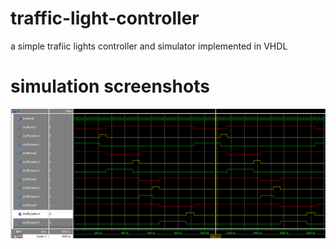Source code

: # traffic-light-controller
a simple trafiic lights controller and simulator implemented in VHDL

# simulation screenshots
![simulation](Images/Waveforms.PNG) 
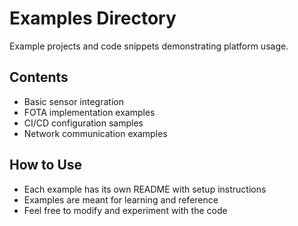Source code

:# Examples Directory

Example projects and code snippets demonstrating platform usage.

## Contents
- Basic sensor integration
- FOTA implementation examples
- CI/CD configuration samples
- Network communication examples

## How to Use
- Each example has its own README with setup instructions
- Examples are meant for learning and reference
- Feel free to modify and experiment with the code
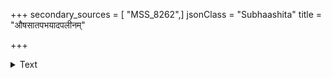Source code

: +++
secondary_sources = [ "MSS_8262",]
jsonClass = "Subhaashita"
title = "औषसातपभयादपलीनम्"

+++

<details><summary>Text</summary>

औषसातपभयादपलीनं वासरच्छविविरामपटीयः।  
संनिपत्य शनकैरथ निम्नाद् अन्धकारमुदवाप समानि॥
</details>
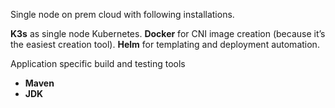 Single node on prem cloud with following installations.

**K3s** as single node Kubernetes.
**Docker** for CNI image creation (because it’s the easiest creation tool).
**Helm** for templating and deployment automation.

Application specific build and testing tools
- **Maven** 
- **JDK**
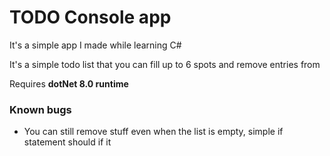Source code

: # TODO Console app
It's a simple app I made while learning C#

It's a simple todo list that you can fill up to 6 spots and remove entries from

Requires **dotNet 8.0 runtime**

### Known bugs
- You can still remove stuff even when the list is empty, simple if statement should if it
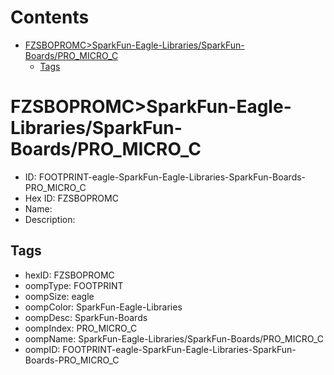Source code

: 



Contents
========

* [FZSBOPROMC>SparkFun-Eagle-Libraries/SparkFun-Boards/PRO_MICRO_C](#fzsbopromcsparkfun-eagle-librariessparkfun-boardspro_micro_c)
	* [Tags](#tags)

# FZSBOPROMC>SparkFun-Eagle-Libraries/SparkFun-Boards/PRO_MICRO_C

- ID: FOOTPRINT-eagle-SparkFun-Eagle-Libraries-SparkFun-Boards-PRO_MICRO_C
- Hex ID: FZSBOPROMC
- Name: 
- Description: 

## Tags

- hexID: FZSBOPROMC
- oompType: FOOTPRINT
- oompSize: eagle
- oompColor: SparkFun-Eagle-Libraries
- oompDesc: SparkFun-Boards
- oompIndex: PRO_MICRO_C
- oompName: SparkFun-Eagle-Libraries/SparkFun-Boards/PRO_MICRO_C
- oompID: FOOTPRINT-eagle-SparkFun-Eagle-Libraries-SparkFun-Boards-PRO_MICRO_C
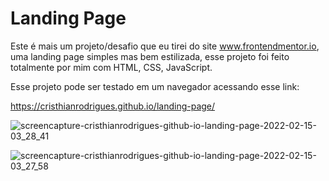 # Landing Page

Este é mais um projeto/desafio que eu tirei do site www.frontendmentor.io, uma landing page simples mas bem estilizada, esse projeto foi feito totalmente por mim com HTML, CSS, JavaScript.

Esse projeto pode ser testado em um navegador acessando esse link:

https://cristhianrodrigues.github.io/landing-page/


![screencapture-cristhianrodrigues-github-io-landing-page-2022-02-15-03_28_41](https://user-images.githubusercontent.com/49444405/154005914-c7b1ff92-a329-4dfe-8f8c-5a25211a94d4.png)

![screencapture-cristhianrodrigues-github-io-landing-page-2022-02-15-03_27_58](https://user-images.githubusercontent.com/49444405/154005930-5ac65133-0d64-4cef-9b93-39f572451b7f.png)
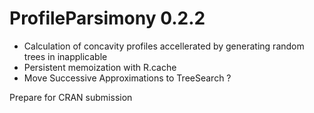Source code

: # ProfileParsimony 0.2.2
- Calculation of concavity profiles accellerated by generating random trees in inapplicable
- Persistent memoization with R.cache
- Move Successive Approximations to TreeSearch ?

Prepare for CRAN submission
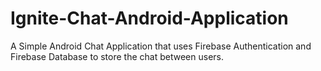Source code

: # Ignite-Chat-Android-Application
A Simple Android Chat Application that uses Firebase Authentication and Firebase Database to store the chat between users.

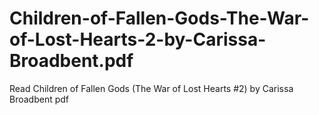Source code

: # Children-of-Fallen-Gods-The-War-of-Lost-Hearts-2-by-Carissa-Broadbent.pdf
Read Children of Fallen Gods (The War of Lost Hearts #2) by Carissa Broadbent pdf
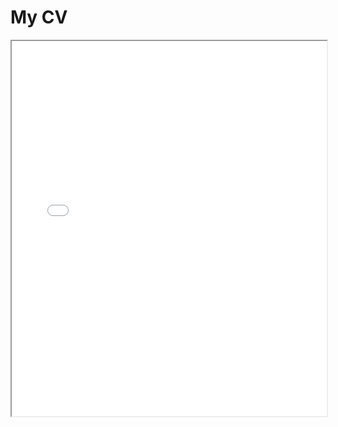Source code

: <!DOCTYPE html>
<html lang="en">
<head>
    <meta charset="UTF-8">
    <meta name="viewport" content="width=device-width, initial-scale=1.0">
    <title>My CV</title>
</head>
<body>
    <h1>My CV</h1>
    <iframe src="CV Corentin MARQUET.pdf" width="100%" height="600px"></iframe>
</body>
</html>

-*-

> DIRECTIONS
Nothing but a number is expected here: say how many lines in the material hold "meta".

> REPLY TO THE EXERCISE
2